SOSIALISASI DUKUNG PENCEGAHAN PERNIKAHAN DINI DAN DISPENSASI NIKAH
SOSIALISASI DUKUNG PENCEGAHAN PERNIKAHAN DINI DAN DISPENSASI NIKAH

Suwawa, 23 Januari 2025. Ketua Pengadilan Agama Suwawa, Noni Tabito, S.E.I., M.H., didampingi oleh Hakim, Arini Indika Arifin, S.H.,M.H., melaksanakan kegiatan sosialisasi di SMP Negeri 1 Tapa.
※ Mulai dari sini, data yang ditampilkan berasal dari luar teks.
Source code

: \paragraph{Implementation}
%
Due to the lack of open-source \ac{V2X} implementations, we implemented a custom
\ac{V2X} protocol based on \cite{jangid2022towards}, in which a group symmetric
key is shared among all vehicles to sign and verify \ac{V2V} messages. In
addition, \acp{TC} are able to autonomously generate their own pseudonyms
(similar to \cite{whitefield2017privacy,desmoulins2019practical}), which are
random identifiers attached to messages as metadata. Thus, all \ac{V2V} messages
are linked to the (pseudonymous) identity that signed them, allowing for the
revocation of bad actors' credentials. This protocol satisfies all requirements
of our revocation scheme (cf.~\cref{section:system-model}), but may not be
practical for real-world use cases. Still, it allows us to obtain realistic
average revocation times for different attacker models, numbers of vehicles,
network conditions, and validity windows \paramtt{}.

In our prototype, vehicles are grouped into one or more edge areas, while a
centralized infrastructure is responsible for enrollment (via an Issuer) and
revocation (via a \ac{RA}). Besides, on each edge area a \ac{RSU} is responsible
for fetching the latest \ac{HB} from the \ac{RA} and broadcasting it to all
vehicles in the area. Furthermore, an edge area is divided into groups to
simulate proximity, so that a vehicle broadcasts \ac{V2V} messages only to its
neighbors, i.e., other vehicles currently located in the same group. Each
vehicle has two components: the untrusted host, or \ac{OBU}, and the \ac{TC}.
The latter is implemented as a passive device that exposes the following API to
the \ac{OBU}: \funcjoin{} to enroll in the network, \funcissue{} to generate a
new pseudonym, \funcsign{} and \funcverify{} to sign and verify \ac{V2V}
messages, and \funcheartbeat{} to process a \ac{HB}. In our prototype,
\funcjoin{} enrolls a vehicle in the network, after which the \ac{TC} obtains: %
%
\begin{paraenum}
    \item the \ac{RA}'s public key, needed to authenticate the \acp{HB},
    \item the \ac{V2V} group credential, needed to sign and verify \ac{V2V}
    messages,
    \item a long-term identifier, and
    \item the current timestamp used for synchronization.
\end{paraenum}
Kegiatan ini mengangkat tema pencegahan pernikahan dini dan dispensasi nikah, sebagai upaya edukasi kepada pelajar mengenai pentingnya memahami dampak pernikahan dini terhadap masa depan mereka.
Kegiatan Sosialisasi dihadiri oleh para Guru dan Siswa SMP Negeri 1 Tapa. Ketua Pengadilan Agama Suwawa yang menjadi nara sumber dalam kegiatan tersebut memaparkan aturan batas usia perkawinan pada Undang-Undang Perkawinan Nomor 1 Tahun 1974 adalah 19 tahun untuk laki-laki dan 16 tahun untuk perempuan. Sedangkan di dalam Undang-Undang Nomor 16 Tahun 2019 batas usia perkawinan untuk laki-laki dan perempuan disamakan menjadi 19 tahun. Selain itu, dispensasi kawin untuk anak yang berusia di bawah 19 tahun hanya dapat dikabulkan apabila permohonan dispensasi kawin diajukan karena alasan yang sangat mendesak dan disertai oleh bukti-bukti pendukung yang cukup.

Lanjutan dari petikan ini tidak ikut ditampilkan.